Check every line of the entries for "frametitle", and copy the lines that hold it.

(Material for this task begins)

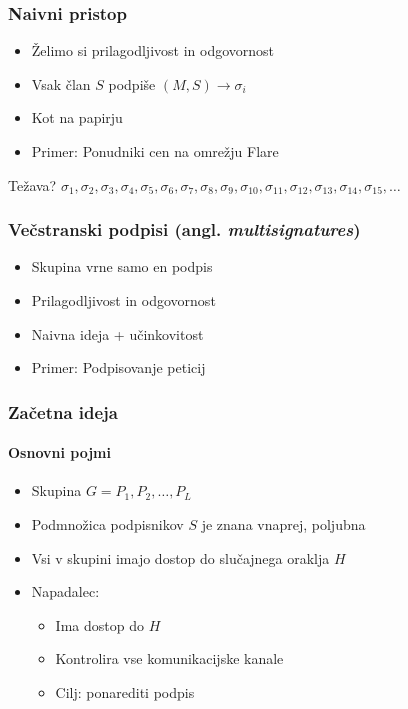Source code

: \documentclass{beamer}    %
\begin{document}
\begin{frame}
    \frametitle{Naivni pristop}
    \begin{itemize}
        \item Želimo si prilagodljivost in odgovornost
        \item Vsak član $S$ podpiše $(M, S) \rightarrow \sigma_i$
        \item Kot na papirju
        \item Primer: Ponudniki cen na omrežju Flare 
    \end{itemize}
    \vspace{1cm}
    Težava?
        $\sigma_1, \sigma_2, \sigma_3, \sigma_4, \sigma_5, \sigma_6,
        \sigma_7,  \sigma_8, \sigma_9, \sigma_{10}, \sigma_{11}, \sigma_{12}, 
        \sigma_{13}, \sigma_{14}, \sigma_{15}, \dots$
\end{frame}

\begin{frame}
    \frametitle{Večstranski podpisi (angl. \textit{multisignatures})}
    \begin{itemize}
        \item Skupina vrne samo en podpis
        \item Prilagodljivost in odgovornost
        \item Naivna ideja + učinkovitost
        \item Primer: Podpisovanje peticij
    \end{itemize}
\end{frame}

\begin{frame}
    \frametitle{Začetna ideja}
    \framesubtitle{Osnovni pojmi}
    \begin{itemize}
        \item Skupina $G = P_1, P_2, \dots, P_L$
        \item Podmnožica podpisnikov $S$ je znana vnaprej, poljubna
        \item Vsi v skupini imajo dostop do slučajnega oraklja $H$
        \item Napadalec: 
            \begin{itemize}
                \item Ima dostop do $H$
                \item Kontrolira vse komunikacijske kanale
                \item Cilj: ponarediti podpis
            \end{itemize}
    \end{itemize}
\end{frame}
\end{document}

(Material for this task ends)

— Result below —
    \frametitle{Naivni pristop}
    \frametitle{Večstranski podpisi (angl. \textit{multisignatures})}
    \frametitle{Začetna ideja}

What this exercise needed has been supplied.